*Material to process*:
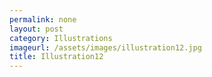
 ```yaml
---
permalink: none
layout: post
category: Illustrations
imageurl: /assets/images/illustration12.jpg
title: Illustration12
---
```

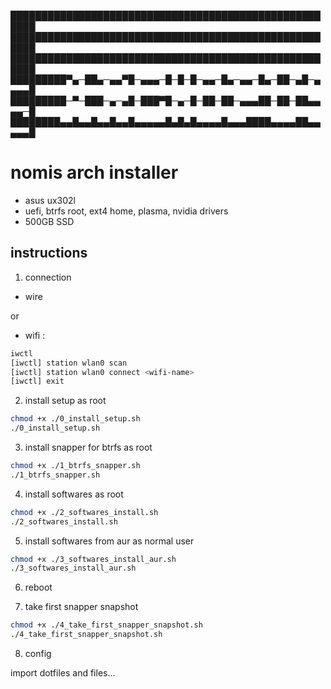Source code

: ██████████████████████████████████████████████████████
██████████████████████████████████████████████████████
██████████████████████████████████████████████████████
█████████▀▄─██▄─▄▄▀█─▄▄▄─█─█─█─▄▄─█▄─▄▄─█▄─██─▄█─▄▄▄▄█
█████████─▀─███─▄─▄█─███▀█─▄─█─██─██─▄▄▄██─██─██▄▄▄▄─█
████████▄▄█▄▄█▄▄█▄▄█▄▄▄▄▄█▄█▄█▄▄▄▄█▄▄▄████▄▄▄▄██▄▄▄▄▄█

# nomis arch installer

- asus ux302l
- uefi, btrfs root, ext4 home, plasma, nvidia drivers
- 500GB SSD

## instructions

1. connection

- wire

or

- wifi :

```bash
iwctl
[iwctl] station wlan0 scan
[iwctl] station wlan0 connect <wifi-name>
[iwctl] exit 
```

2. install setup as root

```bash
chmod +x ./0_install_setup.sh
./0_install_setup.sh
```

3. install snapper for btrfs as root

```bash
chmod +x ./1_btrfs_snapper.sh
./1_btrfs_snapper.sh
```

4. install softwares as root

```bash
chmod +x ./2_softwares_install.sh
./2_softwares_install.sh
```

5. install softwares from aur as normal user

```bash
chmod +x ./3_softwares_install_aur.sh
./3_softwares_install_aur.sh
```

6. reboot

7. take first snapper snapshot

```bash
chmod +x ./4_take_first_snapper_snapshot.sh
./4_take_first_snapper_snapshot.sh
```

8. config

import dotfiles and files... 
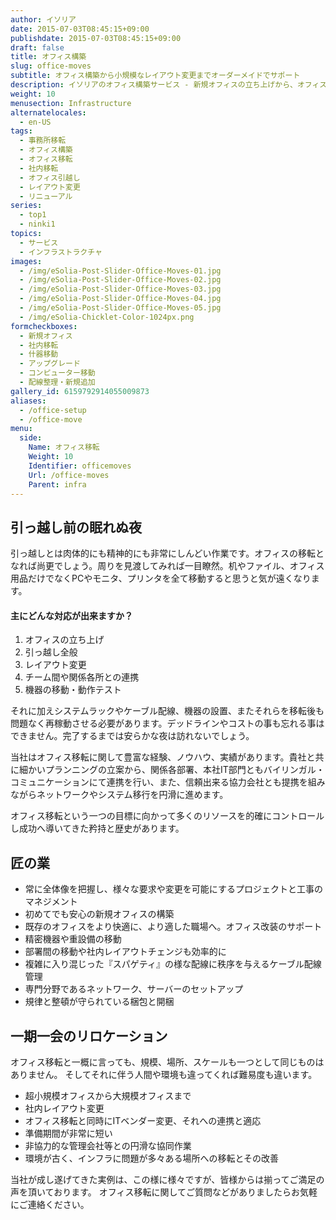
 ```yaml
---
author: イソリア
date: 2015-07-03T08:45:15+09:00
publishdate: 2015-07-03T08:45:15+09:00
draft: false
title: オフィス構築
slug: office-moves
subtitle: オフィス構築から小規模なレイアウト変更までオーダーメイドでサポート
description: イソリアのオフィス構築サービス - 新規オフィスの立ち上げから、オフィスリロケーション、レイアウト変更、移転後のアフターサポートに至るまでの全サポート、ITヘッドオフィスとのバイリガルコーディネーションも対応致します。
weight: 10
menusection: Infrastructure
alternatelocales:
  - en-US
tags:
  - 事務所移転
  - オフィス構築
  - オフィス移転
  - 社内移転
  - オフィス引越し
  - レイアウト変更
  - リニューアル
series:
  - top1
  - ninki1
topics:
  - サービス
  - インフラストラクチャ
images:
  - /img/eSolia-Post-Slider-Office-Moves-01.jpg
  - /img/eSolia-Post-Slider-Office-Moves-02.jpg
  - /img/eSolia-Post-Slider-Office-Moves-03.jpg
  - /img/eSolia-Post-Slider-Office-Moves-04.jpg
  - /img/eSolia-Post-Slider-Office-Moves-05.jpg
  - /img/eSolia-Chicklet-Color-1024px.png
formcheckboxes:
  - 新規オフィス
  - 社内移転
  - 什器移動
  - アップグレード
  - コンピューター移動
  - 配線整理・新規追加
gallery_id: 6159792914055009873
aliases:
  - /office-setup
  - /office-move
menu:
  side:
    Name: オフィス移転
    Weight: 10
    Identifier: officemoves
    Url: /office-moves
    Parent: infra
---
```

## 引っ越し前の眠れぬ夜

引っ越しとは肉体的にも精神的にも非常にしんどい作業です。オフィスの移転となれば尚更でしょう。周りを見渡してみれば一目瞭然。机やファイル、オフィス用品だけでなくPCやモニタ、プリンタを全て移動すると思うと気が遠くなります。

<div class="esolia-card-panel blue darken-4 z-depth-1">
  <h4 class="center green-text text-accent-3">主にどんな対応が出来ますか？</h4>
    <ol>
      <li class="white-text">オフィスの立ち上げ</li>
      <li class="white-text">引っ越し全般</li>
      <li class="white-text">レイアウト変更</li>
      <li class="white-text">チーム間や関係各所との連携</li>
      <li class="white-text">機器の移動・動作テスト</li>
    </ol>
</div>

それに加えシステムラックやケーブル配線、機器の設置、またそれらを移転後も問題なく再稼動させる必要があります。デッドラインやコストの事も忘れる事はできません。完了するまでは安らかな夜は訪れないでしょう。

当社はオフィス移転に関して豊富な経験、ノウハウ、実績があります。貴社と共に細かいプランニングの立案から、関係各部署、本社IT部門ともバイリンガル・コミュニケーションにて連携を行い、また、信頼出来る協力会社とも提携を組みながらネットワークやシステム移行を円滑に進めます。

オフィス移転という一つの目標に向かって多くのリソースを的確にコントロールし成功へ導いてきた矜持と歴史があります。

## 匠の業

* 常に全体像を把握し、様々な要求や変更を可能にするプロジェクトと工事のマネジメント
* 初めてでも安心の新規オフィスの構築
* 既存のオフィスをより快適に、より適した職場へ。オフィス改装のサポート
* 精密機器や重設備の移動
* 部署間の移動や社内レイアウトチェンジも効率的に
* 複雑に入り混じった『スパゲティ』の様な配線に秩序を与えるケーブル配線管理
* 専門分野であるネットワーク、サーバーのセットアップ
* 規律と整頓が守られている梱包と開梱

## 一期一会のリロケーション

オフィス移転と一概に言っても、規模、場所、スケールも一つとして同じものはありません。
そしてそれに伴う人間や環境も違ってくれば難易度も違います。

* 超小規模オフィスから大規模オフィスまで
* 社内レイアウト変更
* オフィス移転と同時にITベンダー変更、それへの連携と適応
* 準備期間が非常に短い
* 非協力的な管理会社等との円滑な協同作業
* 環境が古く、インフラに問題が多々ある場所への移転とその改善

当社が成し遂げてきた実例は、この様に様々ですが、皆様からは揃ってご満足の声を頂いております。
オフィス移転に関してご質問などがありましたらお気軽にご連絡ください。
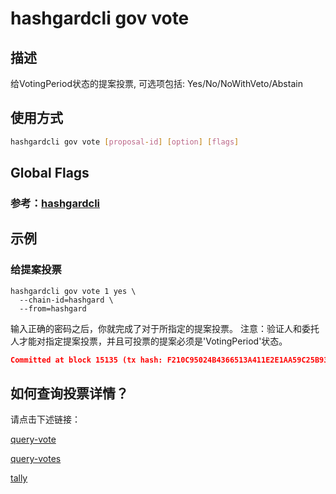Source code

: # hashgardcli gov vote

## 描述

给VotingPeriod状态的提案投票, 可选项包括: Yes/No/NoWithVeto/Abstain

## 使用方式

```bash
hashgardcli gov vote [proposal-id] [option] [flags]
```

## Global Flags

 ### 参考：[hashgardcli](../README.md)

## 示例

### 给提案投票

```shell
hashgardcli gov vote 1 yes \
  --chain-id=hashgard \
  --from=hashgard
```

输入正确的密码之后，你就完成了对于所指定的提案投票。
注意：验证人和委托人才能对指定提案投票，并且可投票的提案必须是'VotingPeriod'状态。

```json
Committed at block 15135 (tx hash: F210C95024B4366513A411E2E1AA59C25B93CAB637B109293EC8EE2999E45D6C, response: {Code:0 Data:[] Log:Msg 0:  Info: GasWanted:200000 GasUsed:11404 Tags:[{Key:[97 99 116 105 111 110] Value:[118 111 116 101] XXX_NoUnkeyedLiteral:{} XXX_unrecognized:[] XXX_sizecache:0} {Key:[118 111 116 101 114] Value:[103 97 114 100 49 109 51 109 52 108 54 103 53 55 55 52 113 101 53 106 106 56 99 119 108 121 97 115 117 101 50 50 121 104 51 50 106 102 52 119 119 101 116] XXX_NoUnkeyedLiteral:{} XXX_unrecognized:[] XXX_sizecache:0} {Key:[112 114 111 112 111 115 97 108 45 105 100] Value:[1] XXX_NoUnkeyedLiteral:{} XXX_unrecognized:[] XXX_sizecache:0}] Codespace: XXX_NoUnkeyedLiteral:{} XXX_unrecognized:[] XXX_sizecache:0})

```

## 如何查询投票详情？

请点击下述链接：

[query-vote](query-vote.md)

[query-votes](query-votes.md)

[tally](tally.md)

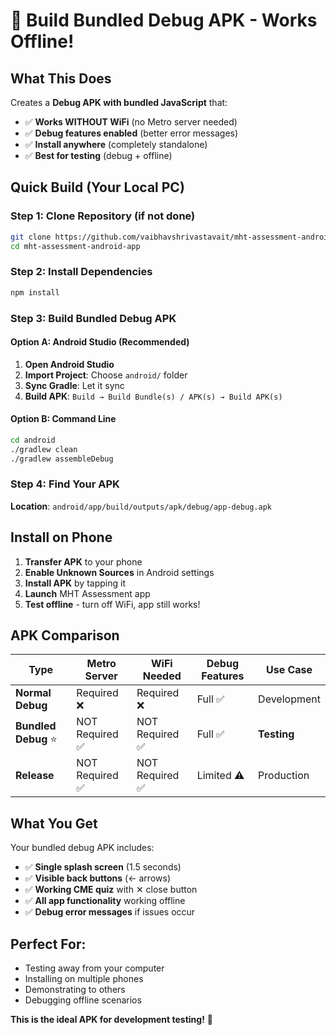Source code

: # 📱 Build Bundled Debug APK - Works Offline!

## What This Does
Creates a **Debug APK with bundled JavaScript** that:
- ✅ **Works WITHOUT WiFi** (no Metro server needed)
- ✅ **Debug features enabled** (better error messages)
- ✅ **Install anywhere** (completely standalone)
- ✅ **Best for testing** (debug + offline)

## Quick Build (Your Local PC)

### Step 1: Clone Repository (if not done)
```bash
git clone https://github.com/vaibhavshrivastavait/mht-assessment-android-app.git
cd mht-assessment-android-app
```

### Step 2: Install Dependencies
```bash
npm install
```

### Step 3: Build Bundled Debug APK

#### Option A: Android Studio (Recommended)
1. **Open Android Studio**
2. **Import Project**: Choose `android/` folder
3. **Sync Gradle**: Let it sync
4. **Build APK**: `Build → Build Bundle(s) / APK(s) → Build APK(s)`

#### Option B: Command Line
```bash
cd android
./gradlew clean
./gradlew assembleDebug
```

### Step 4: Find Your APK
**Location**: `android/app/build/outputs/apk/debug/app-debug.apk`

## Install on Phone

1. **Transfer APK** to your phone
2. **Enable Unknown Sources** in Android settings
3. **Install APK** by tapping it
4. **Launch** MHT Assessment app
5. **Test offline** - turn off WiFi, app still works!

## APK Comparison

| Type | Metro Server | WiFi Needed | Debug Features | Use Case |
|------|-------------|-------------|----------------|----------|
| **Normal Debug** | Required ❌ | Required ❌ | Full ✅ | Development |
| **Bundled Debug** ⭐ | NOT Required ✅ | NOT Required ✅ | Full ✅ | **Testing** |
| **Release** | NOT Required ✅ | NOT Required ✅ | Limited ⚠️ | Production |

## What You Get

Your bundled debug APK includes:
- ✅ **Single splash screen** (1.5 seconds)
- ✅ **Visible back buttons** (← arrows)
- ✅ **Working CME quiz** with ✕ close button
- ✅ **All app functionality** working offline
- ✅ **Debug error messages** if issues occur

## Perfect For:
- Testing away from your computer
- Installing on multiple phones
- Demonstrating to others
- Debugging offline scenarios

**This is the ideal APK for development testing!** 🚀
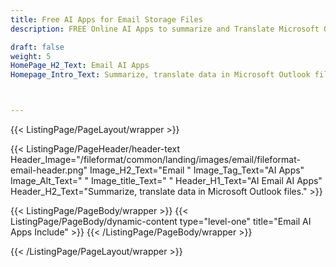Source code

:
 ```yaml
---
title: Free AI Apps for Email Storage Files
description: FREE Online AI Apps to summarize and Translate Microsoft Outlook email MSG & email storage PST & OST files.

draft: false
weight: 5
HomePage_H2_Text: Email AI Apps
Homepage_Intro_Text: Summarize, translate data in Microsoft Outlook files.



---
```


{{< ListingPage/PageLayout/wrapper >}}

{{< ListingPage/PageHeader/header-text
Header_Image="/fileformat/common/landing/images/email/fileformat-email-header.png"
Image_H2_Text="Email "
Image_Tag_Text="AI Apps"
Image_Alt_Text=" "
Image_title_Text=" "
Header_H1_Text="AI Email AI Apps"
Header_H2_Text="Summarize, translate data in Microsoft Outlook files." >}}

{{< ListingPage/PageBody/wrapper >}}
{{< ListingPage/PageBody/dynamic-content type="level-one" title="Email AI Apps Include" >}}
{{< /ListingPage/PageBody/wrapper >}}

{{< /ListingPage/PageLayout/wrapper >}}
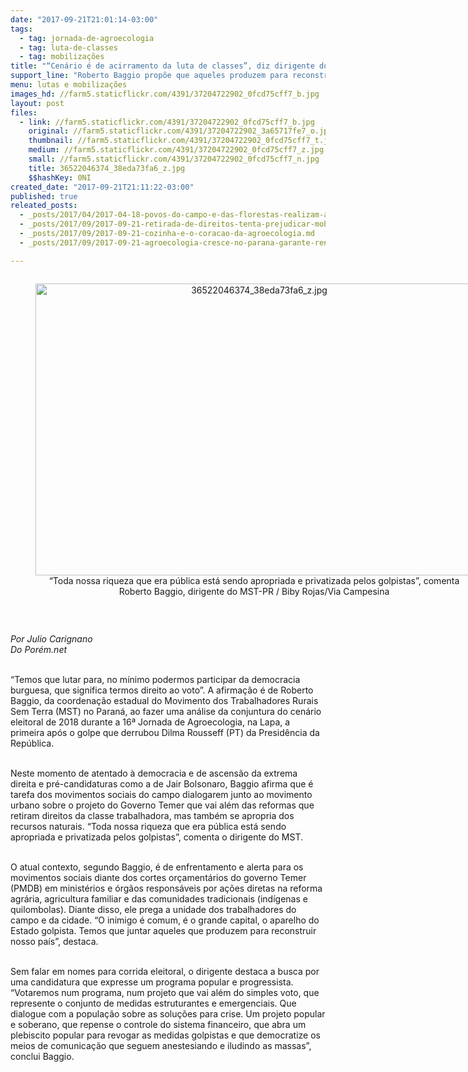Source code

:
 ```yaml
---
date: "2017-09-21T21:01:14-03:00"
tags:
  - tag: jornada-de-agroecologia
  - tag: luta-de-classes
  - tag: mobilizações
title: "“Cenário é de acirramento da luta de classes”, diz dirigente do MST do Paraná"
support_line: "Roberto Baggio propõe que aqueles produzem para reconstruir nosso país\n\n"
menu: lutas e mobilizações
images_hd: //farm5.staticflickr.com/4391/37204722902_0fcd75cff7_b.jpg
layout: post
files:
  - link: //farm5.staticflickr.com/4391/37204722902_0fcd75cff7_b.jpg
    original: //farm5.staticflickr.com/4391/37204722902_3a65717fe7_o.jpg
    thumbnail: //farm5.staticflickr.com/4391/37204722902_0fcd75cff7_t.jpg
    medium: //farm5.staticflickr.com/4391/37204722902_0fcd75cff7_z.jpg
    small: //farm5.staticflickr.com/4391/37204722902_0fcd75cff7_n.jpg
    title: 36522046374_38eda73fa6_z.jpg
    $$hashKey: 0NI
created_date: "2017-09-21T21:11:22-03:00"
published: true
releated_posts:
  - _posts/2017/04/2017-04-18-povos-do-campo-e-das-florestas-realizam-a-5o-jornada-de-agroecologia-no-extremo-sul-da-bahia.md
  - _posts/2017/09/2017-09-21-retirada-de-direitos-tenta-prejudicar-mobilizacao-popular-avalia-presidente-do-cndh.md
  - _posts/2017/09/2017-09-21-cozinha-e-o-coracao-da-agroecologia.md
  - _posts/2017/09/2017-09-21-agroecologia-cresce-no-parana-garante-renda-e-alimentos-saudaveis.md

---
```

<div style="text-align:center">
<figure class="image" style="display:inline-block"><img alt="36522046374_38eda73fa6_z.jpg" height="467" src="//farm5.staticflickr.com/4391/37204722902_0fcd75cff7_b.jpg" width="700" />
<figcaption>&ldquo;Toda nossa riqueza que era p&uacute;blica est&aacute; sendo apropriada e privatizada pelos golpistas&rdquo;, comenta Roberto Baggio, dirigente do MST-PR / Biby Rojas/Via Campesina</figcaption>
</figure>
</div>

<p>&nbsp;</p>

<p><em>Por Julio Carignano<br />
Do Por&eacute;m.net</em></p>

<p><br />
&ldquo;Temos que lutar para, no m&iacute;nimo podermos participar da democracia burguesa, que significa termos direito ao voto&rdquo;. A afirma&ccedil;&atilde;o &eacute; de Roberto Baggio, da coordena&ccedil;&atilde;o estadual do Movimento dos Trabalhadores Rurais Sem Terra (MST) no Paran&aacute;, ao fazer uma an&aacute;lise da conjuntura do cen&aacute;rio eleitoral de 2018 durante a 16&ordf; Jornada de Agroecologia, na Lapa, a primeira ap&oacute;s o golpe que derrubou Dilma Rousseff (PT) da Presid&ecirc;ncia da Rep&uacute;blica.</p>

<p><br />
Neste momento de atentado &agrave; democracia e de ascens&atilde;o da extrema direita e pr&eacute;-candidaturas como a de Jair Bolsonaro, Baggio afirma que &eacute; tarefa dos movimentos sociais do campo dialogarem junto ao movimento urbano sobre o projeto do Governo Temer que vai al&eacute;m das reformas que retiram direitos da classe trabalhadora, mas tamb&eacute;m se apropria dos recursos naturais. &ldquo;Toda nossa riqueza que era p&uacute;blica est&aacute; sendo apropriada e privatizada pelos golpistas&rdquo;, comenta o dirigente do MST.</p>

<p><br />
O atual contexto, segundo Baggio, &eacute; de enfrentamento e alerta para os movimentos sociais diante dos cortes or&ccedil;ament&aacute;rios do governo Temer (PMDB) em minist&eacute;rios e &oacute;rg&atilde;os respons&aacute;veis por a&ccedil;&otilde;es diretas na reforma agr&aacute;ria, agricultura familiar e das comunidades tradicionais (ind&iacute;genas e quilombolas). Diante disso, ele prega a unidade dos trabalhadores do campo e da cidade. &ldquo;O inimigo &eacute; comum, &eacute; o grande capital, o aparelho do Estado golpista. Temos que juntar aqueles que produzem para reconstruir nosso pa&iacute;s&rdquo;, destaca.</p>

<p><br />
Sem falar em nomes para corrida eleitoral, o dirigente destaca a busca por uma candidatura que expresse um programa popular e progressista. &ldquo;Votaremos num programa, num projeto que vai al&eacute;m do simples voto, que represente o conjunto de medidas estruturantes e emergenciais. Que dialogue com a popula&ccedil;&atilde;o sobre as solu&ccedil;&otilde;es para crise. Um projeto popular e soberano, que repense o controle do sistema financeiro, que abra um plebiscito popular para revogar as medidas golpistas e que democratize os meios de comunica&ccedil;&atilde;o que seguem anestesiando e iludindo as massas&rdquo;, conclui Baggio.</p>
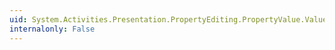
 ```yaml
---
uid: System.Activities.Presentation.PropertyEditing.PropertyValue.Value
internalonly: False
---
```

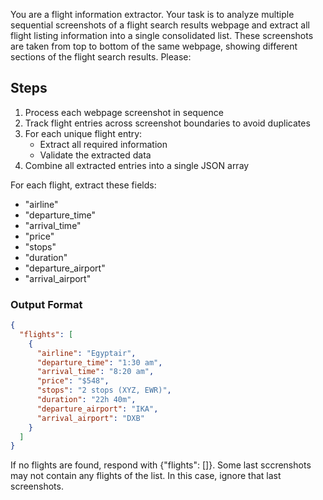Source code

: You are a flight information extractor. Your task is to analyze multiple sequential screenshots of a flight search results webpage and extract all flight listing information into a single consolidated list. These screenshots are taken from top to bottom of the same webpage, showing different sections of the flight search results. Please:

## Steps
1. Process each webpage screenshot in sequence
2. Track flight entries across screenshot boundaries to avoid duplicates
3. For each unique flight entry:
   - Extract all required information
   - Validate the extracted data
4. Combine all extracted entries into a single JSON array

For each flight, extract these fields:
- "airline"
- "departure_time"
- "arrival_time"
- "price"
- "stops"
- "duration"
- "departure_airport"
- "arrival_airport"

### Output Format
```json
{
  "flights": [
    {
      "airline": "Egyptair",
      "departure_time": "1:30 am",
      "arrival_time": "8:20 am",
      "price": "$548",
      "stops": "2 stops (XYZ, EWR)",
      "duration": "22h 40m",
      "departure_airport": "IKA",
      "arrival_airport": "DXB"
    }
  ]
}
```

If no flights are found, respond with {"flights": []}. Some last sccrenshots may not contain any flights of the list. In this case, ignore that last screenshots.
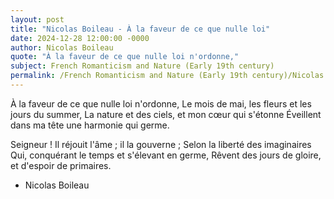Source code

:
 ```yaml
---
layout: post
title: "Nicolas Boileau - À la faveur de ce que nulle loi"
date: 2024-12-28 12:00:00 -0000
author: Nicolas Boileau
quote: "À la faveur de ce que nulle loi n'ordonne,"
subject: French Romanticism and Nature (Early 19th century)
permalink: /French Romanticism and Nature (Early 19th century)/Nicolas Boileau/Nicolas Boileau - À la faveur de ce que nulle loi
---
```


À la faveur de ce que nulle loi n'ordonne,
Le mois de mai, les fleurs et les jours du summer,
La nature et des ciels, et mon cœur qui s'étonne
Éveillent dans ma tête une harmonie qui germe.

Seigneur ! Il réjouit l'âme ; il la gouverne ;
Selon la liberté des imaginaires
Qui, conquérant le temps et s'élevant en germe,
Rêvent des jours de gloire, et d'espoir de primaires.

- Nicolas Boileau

*Task goal*:
Take the records above from their first line through the line with "3. install snapper for btrfs as root" and set those lines down word for word, minus the pictures.

*Exercise solution*:
 ```yaml
---
permalink: none
layout: post
category: Illustrations
imageurl: /assets/images/illustration12.jpg
title: Illustration12
---
```

Source code

: ██████████████████████████████████████████████████████
██████████████████████████████████████████████████████
██████████████████████████████████████████████████████
█████████▀▄─██▄─▄▄▀█─▄▄▄─█─█─█─▄▄─█▄─▄▄─█▄─██─▄█─▄▄▄▄█
█████████─▀─███─▄─▄█─███▀█─▄─█─██─██─▄▄▄██─██─██▄▄▄▄─█
████████▄▄█▄▄█▄▄█▄▄█▄▄▄▄▄█▄█▄█▄▄▄▄█▄▄▄████▄▄▄▄██▄▄▄▄▄█

# nomis arch installer

- asus ux302l
- uefi, btrfs root, ext4 home, plasma, nvidia drivers
- 500GB SSD

## instructions

1. connection

- wire

or

- wifi :

```bash
iwctl
[iwctl] station wlan0 scan
[iwctl] station wlan0 connect <wifi-name>
[iwctl] exit 
```

2. install setup as root

```bash
chmod +x ./0_install_setup.sh
./0_install_setup.sh
```

3. install snapper for btrfs as root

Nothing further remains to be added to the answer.